*** Opening Data for this exercise ***

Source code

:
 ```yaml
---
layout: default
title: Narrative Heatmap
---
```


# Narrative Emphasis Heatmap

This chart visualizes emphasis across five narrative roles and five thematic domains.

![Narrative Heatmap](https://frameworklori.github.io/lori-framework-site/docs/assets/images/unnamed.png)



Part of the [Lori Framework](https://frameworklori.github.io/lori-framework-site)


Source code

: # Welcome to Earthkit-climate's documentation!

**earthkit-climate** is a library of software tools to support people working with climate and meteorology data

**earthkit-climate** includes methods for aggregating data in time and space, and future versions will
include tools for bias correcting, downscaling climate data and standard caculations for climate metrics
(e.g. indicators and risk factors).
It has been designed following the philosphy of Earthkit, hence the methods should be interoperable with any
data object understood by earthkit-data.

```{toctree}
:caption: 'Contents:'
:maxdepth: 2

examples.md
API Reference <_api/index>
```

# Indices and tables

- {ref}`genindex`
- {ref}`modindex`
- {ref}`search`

*** Closing Data for this exercise ***

**What needs to be done:** Could you output every entry above exactly as it stands?

**The completed task:**
Source code

:
 ```yaml
---
layout: default
title: Narrative Heatmap
---
```


# Narrative Emphasis Heatmap

This chart visualizes emphasis across five narrative roles and five thematic domains.

![Narrative Heatmap](https://frameworklori.github.io/lori-framework-site/docs/assets/images/unnamed.png)



Part of the [Lori Framework](https://frameworklori.github.io/lori-framework-site)


Source code

: # Welcome to Earthkit-climate's documentation!

**earthkit-climate** is a library of software tools to support people working with climate and meteorology data

**earthkit-climate** includes methods for aggregating data in time and space, and future versions will
include tools for bias correcting, downscaling climate data and standard caculations for climate metrics
(e.g. indicators and risk factors).
It has been designed following the philosphy of Earthkit, hence the methods should be interoperable with any
data object understood by earthkit-data.

```{toctree}
:caption: 'Contents:'
:maxdepth: 2

examples.md
API Reference <_api/index>
```

# Indices and tables

- {ref}`genindex`
- {ref}`modindex`
- {ref}`search`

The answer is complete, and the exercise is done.